The World Health Organisation (WHO) defines pharmacovigilance as “the science and activities relating to the detection, monitoring, assessment, understanding and prevention of adverse effects or any other drug related problems”. The goal of pharmacovigilance is the safer use of medicines and this is usually achieved by dissemination of accurate, timely and clinically relevant information. Communicating the potential harm of drug-use to physicians and patients is a matter of high priority and Julphar will carry out the responsibility or dynamically participate in the process.
Early detection of safety signals from clinical trials and postmarketing surveillance is necessary to identify the risks related with the products. Information collected during the pre-marketing phase of drug development might not detect rare Adverse Drug Reactions (ADRs). The use of a drug during a clinical trial is under controlled conditions, also, limited and selected numbers of patients are enrolled in the clinical trials. Drug use in special situations and population or drug interactions may not be studied. Therefore, the post-marketing surveillance of drugs is important.
Spontaneous ADR reporting, during post-marketing surveillance, has shown to detect adverse event signals resulting from drug use in the population.
The withdrawal from the market of certain medicines has focused attention on pharmacovigilance approaches, raised concerns about improving the existing pharmacovigilance structure; and highlighted the need to ensure consistency among regulations leading the reporting of side effects.

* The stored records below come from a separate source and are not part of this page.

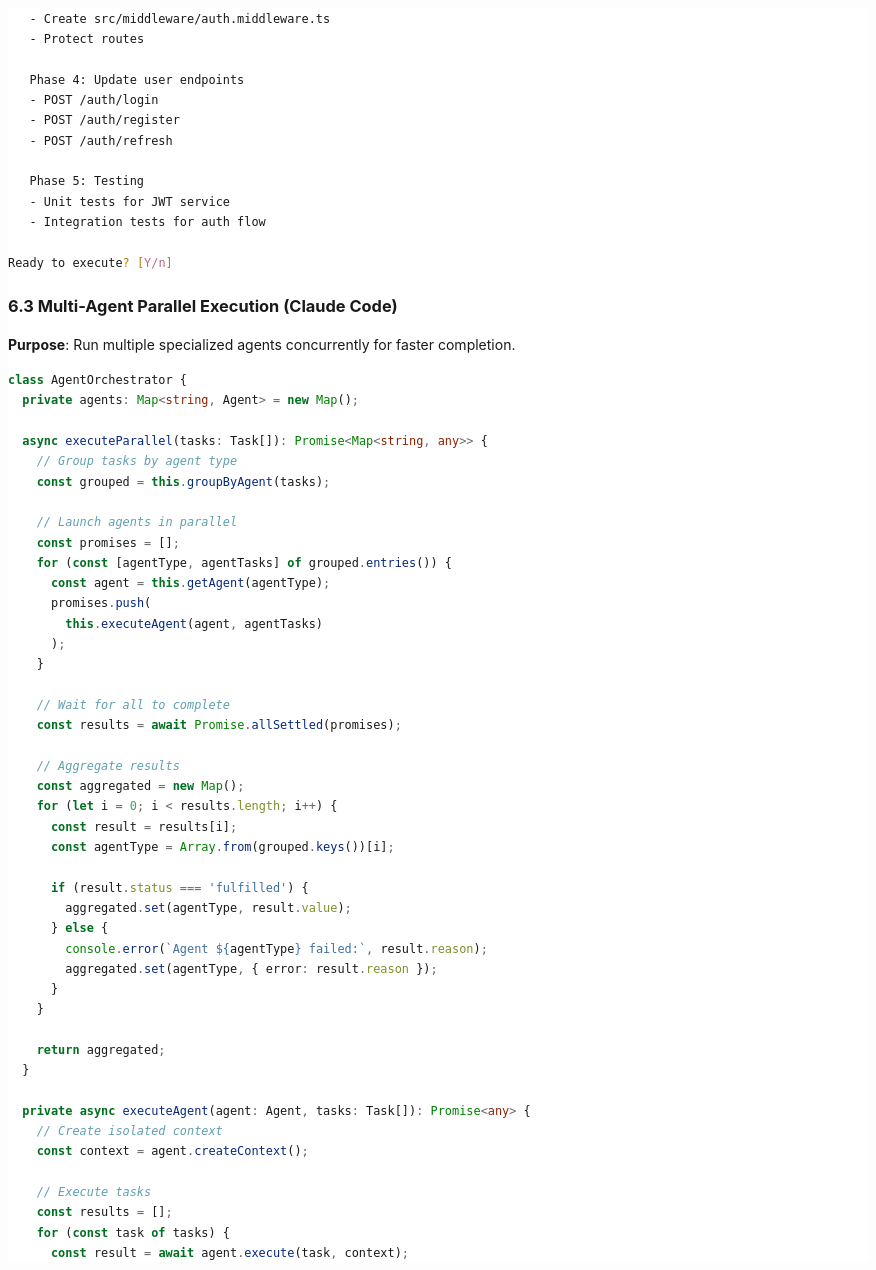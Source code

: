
 ```bash
   - Create src/middleware/auth.middleware.ts
   - Protect routes

   Phase 4: Update user endpoints
   - POST /auth/login
   - POST /auth/register
   - POST /auth/refresh

   Phase 5: Testing
   - Unit tests for JWT service
   - Integration tests for auth flow

Ready to execute? [Y/n]
```

### 6.3 Multi-Agent Parallel Execution (Claude Code)

**Purpose**: Run multiple specialized agents concurrently for faster completion.

```typescript
class AgentOrchestrator {
  private agents: Map<string, Agent> = new Map();

  async executeParallel(tasks: Task[]): Promise<Map<string, any>> {
    // Group tasks by agent type
    const grouped = this.groupByAgent(tasks);

    // Launch agents in parallel
    const promises = [];
    for (const [agentType, agentTasks] of grouped.entries()) {
      const agent = this.getAgent(agentType);
      promises.push(
        this.executeAgent(agent, agentTasks)
      );
    }

    // Wait for all to complete
    const results = await Promise.allSettled(promises);

    // Aggregate results
    const aggregated = new Map();
    for (let i = 0; i < results.length; i++) {
      const result = results[i];
      const agentType = Array.from(grouped.keys())[i];

      if (result.status === 'fulfilled') {
        aggregated.set(agentType, result.value);
      } else {
        console.error(`Agent ${agentType} failed:`, result.reason);
        aggregated.set(agentType, { error: result.reason });
      }
    }

    return aggregated;
  }

  private async executeAgent(agent: Agent, tasks: Task[]): Promise<any> {
    // Create isolated context
    const context = agent.createContext();

    // Execute tasks
    const results = [];
    for (const task of tasks) {
      const result = await agent.execute(task, context);
```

Patient safety is the fundamental principle for Julphar, ahead of commercial or other interests. With this awareness, Julphar is involved in continuously monitoring unwanted effects and other safety aspects of drugs that are already in the market apart from being vigilant in pre-marketing monitoring. Julphar believes that proactive monitoring of the risks helps to place risk management plans throughout the life cycle of the product.